Bu haftaki yazımız; "huriler" hayali kuran, "4 eş sahibi olma hakkı"nın Kur'an'da ayetle sabit olduğunu söyleyeyen, bu konuları sözde şaka(!)larına konu eden erkek okurlarımıza ve bütün bunlara muhatap olan, sıkça bize bu konularda soru soran kadın okurlarımıza gelsin...
Sorular farklı bir çok şekilde gelse de özeti:
*Erkeklere "huri" var da, kadınlara neden "nuri" yok!?
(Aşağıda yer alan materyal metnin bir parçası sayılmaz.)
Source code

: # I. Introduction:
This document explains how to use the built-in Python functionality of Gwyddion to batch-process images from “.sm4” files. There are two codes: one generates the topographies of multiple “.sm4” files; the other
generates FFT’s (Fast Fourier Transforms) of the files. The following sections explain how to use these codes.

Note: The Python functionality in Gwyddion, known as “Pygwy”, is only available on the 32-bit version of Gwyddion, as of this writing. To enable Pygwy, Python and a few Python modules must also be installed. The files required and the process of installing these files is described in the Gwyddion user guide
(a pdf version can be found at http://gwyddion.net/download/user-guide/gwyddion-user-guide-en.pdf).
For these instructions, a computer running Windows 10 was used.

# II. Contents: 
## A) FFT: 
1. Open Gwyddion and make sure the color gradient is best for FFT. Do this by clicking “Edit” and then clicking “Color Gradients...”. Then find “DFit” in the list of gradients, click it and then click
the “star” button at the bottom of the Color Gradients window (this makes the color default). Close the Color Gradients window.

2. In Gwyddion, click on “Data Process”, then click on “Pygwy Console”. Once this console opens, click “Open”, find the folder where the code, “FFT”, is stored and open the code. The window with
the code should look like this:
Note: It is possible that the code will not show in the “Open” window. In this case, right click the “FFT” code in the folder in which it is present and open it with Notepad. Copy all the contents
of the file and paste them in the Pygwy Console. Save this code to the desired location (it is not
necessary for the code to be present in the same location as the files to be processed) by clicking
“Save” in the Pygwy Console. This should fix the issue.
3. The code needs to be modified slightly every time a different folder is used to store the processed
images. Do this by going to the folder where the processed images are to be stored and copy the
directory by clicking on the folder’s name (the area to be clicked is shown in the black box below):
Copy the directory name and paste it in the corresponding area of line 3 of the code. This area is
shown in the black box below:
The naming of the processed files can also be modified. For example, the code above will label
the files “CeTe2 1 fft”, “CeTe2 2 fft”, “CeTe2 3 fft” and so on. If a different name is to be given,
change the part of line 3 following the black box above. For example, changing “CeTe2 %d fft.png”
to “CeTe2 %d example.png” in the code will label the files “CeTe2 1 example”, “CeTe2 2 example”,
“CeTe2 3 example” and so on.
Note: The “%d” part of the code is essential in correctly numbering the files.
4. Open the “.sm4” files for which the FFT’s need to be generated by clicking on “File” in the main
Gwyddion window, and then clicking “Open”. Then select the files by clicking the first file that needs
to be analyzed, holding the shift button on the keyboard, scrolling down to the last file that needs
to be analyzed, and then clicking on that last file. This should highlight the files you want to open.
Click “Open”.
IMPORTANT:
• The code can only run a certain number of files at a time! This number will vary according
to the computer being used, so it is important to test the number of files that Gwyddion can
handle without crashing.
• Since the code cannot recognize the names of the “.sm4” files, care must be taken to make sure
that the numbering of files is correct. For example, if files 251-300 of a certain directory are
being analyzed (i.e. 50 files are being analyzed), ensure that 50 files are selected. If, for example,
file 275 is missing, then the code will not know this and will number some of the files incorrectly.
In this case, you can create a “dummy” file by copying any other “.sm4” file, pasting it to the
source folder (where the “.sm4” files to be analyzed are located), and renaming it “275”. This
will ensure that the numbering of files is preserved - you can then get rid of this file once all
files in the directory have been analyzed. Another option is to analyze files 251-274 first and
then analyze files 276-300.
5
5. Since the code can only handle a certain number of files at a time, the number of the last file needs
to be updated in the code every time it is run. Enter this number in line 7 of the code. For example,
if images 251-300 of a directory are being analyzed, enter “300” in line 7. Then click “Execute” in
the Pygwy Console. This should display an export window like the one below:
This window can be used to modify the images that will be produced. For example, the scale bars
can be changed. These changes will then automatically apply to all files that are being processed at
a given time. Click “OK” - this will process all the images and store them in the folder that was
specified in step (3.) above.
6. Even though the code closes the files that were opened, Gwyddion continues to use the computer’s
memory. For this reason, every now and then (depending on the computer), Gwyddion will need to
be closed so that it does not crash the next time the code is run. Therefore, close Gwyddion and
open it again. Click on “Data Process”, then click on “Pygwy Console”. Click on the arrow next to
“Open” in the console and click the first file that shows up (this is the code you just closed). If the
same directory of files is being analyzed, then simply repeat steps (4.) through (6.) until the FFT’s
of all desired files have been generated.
*Neden erkeklere 4 eş izni verilmiştir, bu kadınlara haksızlık değil midir?
*Bu iki konuda ayetler varsa, o zaman Allah (CC) erkeklere ayrımcılık mı yapmıştır?
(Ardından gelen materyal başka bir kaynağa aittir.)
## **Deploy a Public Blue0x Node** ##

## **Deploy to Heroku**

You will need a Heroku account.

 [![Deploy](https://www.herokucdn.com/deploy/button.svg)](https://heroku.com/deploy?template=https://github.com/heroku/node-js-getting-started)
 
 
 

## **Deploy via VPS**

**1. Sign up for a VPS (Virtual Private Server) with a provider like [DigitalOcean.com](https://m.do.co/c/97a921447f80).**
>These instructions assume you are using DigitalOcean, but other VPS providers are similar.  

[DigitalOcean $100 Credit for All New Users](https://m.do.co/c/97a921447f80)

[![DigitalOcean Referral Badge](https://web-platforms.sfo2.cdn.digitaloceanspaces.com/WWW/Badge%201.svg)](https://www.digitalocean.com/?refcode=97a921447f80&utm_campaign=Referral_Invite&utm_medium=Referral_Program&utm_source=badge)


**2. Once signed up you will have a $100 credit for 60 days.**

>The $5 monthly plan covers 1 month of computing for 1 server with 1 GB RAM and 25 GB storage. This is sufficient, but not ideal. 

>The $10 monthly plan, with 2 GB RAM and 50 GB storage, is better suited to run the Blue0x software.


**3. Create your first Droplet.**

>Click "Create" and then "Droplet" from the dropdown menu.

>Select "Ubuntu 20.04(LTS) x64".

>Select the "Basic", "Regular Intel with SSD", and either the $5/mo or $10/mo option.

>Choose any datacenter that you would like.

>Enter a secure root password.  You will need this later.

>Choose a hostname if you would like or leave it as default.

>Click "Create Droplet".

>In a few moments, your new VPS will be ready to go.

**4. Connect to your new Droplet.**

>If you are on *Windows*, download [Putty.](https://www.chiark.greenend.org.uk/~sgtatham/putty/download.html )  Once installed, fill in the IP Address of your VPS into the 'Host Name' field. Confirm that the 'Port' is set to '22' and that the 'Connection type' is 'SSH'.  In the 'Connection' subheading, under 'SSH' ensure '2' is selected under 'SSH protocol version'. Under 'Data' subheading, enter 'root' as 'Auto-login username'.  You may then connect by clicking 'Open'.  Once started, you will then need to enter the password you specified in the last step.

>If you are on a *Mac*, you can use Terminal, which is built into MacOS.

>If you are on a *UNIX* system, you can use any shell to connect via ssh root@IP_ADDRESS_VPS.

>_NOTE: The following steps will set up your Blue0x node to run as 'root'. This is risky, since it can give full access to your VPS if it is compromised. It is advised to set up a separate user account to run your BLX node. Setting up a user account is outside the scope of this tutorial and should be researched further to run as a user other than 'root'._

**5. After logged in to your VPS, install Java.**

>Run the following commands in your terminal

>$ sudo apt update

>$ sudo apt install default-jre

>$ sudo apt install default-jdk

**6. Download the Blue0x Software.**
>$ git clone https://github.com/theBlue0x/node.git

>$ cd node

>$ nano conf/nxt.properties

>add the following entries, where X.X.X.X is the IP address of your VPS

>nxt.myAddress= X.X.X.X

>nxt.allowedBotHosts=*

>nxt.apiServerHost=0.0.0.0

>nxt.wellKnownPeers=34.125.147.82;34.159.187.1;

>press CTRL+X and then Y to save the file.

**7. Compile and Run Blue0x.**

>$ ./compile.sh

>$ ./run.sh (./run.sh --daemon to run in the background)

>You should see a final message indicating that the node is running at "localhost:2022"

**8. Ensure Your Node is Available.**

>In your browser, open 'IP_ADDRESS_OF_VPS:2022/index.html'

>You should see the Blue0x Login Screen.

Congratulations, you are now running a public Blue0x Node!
Sırasıyla giderek öncelikle bahsi geçen Hurilere bakalım..
"HURÎ"
Tekil formuna Kur'an'da rastlanmayan bu sözcüğün, çoğul formda kullanıldığı 4 ayet vardır..
Ve Kur'an'da ilk geçtiği yerin Rahman Suresi'nin 72. ayeti olduğu söylenir..
Buyrun "Huri" kelimesinin çoğul formunda geçtiği o ayet:
Arapça: حُورٌ مَقْصُورَاتٌ فِي الْخِيَامِۚ
Türkçe Okunuşu: Hûrun maksûrâtun fî-lḣiyâm
Bu ayette geçen "Huri" anlamına gelen kelime, birinci kelime olan "Hûrun" kelimesi..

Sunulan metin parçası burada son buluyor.